[Material for this exercise]
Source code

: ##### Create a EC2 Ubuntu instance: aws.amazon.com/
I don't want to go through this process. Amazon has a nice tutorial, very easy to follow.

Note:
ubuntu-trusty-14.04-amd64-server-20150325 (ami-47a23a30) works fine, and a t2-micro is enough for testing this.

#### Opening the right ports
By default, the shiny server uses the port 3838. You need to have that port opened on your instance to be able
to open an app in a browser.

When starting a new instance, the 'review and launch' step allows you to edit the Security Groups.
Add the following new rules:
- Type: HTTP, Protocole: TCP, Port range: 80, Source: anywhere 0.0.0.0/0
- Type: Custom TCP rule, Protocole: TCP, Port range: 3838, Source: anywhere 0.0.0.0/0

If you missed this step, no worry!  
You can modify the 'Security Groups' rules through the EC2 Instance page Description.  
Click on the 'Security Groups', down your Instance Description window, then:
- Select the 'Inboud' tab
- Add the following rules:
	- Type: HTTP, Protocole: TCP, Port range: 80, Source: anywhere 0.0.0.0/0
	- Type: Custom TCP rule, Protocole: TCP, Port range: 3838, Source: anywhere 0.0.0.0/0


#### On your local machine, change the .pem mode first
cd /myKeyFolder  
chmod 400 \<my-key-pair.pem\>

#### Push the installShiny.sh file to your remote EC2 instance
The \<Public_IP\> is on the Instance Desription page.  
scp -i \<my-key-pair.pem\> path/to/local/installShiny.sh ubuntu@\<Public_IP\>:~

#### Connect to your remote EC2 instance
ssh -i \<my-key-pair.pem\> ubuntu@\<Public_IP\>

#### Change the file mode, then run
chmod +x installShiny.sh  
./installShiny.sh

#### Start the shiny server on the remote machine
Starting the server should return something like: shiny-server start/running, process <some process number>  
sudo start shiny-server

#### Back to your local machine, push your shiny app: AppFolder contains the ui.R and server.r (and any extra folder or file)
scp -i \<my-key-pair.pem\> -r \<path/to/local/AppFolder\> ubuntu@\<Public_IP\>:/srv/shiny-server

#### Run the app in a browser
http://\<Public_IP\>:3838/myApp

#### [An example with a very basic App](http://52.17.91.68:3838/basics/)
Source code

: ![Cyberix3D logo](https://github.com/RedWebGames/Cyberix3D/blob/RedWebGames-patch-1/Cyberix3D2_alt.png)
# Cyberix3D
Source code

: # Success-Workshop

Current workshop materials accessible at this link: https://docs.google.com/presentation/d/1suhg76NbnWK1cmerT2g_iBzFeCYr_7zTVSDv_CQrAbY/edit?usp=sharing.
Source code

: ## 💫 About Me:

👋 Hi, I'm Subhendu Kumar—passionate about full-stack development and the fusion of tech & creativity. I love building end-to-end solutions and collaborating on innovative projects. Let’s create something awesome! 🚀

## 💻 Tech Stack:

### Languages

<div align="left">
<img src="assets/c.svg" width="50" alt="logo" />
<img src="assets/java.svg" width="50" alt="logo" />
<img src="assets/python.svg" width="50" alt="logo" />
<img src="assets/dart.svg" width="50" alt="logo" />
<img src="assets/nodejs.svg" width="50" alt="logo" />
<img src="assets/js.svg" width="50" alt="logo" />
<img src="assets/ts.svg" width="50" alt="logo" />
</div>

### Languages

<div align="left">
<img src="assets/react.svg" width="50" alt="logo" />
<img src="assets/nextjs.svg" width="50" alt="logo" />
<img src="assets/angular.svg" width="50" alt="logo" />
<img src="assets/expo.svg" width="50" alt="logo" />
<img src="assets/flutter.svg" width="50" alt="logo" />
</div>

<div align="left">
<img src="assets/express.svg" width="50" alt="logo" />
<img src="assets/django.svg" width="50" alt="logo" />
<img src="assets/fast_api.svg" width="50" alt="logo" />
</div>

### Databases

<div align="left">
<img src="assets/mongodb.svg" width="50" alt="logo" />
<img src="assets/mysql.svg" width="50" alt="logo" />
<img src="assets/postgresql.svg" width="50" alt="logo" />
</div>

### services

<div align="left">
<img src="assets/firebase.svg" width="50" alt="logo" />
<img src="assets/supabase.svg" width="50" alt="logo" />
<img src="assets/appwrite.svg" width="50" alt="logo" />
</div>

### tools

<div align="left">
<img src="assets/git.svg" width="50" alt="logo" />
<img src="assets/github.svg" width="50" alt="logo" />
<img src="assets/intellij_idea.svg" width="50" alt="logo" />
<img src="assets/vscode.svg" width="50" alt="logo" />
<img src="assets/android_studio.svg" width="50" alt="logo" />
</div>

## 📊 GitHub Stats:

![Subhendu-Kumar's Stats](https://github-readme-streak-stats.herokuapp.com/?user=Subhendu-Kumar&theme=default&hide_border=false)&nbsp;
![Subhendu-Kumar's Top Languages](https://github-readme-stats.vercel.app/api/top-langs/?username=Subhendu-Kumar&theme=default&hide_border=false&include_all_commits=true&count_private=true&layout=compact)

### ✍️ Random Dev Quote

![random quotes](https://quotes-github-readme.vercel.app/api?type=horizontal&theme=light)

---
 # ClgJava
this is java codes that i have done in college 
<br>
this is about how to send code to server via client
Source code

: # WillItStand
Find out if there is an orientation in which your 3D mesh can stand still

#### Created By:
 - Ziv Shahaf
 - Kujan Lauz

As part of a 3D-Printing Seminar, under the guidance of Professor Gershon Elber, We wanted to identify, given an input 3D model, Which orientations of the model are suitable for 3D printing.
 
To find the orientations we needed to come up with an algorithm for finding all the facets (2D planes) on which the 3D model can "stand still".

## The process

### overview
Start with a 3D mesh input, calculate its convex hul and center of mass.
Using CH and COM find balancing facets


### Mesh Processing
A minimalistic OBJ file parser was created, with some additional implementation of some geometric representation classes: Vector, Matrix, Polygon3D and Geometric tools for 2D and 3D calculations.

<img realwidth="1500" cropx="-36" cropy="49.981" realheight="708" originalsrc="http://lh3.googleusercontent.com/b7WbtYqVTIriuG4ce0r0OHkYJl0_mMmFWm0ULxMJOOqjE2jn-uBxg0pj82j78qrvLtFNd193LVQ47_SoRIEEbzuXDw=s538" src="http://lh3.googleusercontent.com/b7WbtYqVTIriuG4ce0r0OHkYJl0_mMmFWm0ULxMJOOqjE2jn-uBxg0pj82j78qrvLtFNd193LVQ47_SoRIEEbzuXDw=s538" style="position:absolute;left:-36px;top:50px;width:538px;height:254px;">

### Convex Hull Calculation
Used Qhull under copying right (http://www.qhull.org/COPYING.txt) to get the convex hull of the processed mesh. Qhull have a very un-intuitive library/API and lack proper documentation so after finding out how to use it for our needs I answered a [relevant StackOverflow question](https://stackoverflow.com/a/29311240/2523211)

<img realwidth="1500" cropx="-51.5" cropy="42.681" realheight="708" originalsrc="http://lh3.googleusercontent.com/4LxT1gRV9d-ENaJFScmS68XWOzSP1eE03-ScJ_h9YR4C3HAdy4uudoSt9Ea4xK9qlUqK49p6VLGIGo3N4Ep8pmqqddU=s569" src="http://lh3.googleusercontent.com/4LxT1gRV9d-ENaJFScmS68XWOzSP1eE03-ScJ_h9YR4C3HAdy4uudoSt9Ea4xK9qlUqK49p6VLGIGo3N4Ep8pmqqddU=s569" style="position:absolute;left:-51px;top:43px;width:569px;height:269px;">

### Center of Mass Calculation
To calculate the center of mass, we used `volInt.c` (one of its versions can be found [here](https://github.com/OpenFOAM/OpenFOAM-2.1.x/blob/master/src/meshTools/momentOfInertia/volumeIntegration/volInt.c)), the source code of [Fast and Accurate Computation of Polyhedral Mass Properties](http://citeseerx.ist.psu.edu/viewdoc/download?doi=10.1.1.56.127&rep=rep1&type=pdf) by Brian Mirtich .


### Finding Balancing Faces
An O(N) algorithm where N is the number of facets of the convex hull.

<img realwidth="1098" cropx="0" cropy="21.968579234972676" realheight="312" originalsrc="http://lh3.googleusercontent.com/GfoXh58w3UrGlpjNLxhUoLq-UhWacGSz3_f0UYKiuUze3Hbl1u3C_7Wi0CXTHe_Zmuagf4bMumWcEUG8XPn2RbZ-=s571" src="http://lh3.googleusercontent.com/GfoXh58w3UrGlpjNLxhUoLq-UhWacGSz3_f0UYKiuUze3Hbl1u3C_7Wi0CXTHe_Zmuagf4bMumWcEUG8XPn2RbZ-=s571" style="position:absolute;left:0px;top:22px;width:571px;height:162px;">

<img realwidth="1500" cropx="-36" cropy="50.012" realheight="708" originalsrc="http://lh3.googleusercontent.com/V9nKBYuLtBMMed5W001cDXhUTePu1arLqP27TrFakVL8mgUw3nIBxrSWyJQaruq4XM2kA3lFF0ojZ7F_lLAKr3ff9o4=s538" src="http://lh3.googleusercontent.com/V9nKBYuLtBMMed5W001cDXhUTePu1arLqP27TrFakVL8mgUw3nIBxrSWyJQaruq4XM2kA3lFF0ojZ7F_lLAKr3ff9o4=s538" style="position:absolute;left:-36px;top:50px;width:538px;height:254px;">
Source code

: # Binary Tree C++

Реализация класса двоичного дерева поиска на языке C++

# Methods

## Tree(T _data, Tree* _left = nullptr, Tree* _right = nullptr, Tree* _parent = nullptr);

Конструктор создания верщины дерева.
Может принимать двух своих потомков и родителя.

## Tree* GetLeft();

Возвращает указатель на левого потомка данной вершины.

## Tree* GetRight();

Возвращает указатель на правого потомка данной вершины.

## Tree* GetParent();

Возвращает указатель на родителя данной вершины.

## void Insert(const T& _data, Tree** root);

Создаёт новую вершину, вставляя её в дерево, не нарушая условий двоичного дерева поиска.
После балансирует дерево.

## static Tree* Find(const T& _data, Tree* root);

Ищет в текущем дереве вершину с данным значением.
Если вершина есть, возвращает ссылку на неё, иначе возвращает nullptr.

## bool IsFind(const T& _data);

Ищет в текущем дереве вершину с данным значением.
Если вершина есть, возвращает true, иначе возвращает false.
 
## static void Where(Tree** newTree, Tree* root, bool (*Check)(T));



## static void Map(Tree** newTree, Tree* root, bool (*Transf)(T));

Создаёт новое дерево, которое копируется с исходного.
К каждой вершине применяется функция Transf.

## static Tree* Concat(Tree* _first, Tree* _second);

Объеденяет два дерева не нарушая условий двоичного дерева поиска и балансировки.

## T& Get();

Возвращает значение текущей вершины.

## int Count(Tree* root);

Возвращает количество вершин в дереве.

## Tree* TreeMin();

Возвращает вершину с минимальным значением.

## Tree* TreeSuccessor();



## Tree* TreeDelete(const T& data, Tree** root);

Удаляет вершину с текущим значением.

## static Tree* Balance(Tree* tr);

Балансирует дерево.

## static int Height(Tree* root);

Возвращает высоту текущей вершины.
[/Material for this exercise]
> _Your assignment_
Each line from the top of the records through the one with "#### Opening the right ports" should be returned exactly. Leave out everything else.

> _Task output_
Source code

: ##### Create a EC2 Ubuntu instance: aws.amazon.com/
I don't want to go through this process. Amazon has a nice tutorial, very easy to follow.

Note:
ubuntu-trusty-14.04-amd64-server-20150325 (ami-47a23a30) works fine, and a t2-micro is enough for testing this.

#### Opening the right ports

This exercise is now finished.